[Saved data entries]

************

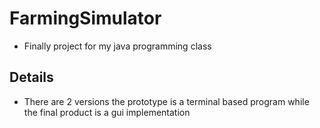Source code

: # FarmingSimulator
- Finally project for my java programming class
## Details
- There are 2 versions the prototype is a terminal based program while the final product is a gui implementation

************

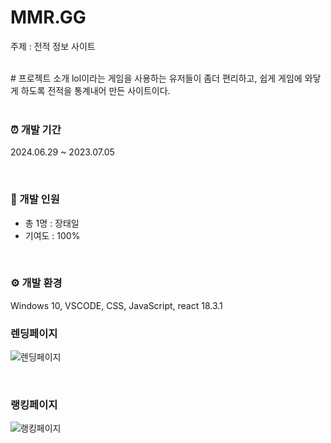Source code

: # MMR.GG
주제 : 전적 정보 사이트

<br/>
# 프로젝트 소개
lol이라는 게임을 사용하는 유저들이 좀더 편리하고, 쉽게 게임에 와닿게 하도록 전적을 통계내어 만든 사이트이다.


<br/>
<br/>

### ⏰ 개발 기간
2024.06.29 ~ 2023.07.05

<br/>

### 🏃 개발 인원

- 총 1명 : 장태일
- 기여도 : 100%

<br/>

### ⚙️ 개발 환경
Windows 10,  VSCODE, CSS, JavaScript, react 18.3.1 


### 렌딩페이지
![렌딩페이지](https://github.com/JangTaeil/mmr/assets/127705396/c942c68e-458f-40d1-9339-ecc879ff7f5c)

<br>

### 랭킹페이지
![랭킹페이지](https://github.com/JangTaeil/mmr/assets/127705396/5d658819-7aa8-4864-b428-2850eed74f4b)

************

◆ **Work to be completed**
When a line among the entries above contains "assets", copy it.

◆ **Task result**
![렌딩페이지](https://github.com/JangTaeil/mmr/assets/127705396/c942c68e-458f-40d1-9339-ecc879ff7f5c)
![랭킹페이지](https://github.com/JangTaeil/mmr/assets/127705396/5d658819-7aa8-4864-b428-2850eed74f4b)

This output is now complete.